---- MATERIALS PROVIDED
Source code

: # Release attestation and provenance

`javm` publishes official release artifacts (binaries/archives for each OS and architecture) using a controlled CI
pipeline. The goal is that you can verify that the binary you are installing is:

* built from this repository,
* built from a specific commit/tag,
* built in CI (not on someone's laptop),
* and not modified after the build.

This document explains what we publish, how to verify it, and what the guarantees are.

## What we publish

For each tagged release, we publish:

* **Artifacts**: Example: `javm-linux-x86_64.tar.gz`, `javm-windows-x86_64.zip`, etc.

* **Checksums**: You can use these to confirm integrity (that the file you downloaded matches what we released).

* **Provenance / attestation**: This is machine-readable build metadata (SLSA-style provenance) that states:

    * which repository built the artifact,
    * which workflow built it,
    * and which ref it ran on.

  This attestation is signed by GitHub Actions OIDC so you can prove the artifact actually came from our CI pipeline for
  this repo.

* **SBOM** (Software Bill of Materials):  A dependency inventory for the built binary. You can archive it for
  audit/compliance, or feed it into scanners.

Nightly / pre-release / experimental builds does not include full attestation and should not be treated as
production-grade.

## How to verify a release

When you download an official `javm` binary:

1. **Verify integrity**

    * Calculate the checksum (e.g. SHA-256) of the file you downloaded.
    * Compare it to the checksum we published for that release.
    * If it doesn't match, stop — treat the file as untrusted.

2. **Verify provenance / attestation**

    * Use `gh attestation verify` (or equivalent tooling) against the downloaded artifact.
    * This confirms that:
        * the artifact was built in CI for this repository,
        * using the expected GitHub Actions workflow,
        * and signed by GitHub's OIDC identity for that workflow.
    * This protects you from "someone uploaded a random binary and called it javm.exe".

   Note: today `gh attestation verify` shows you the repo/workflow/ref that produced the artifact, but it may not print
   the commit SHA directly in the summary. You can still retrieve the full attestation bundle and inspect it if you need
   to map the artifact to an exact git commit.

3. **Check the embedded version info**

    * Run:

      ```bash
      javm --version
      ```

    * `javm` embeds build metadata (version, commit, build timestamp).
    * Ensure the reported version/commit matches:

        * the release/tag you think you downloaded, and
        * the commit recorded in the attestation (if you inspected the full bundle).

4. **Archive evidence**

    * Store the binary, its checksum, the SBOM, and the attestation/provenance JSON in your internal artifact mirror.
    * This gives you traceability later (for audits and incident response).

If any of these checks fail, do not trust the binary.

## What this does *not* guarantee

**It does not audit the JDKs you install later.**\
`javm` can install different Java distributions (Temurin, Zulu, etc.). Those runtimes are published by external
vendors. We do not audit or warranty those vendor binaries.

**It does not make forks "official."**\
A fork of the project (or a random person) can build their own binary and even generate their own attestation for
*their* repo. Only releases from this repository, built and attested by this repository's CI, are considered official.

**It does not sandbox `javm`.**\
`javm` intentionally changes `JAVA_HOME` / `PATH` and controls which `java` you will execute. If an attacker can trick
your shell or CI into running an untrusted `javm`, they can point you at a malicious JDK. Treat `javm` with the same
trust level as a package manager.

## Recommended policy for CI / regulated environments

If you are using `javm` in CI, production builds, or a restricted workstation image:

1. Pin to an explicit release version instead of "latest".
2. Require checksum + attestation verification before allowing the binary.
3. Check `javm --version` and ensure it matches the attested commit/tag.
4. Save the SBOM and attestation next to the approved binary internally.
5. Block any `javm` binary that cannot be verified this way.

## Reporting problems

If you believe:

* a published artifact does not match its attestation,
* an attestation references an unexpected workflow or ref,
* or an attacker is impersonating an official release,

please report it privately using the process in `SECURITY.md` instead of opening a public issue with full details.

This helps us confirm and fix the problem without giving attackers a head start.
--------
▶ EXERCISE DESCRIPTION
Looking at the records above, say how many of their lines include the word "instead", with no other words.

▶ WRITTEN REPLY
2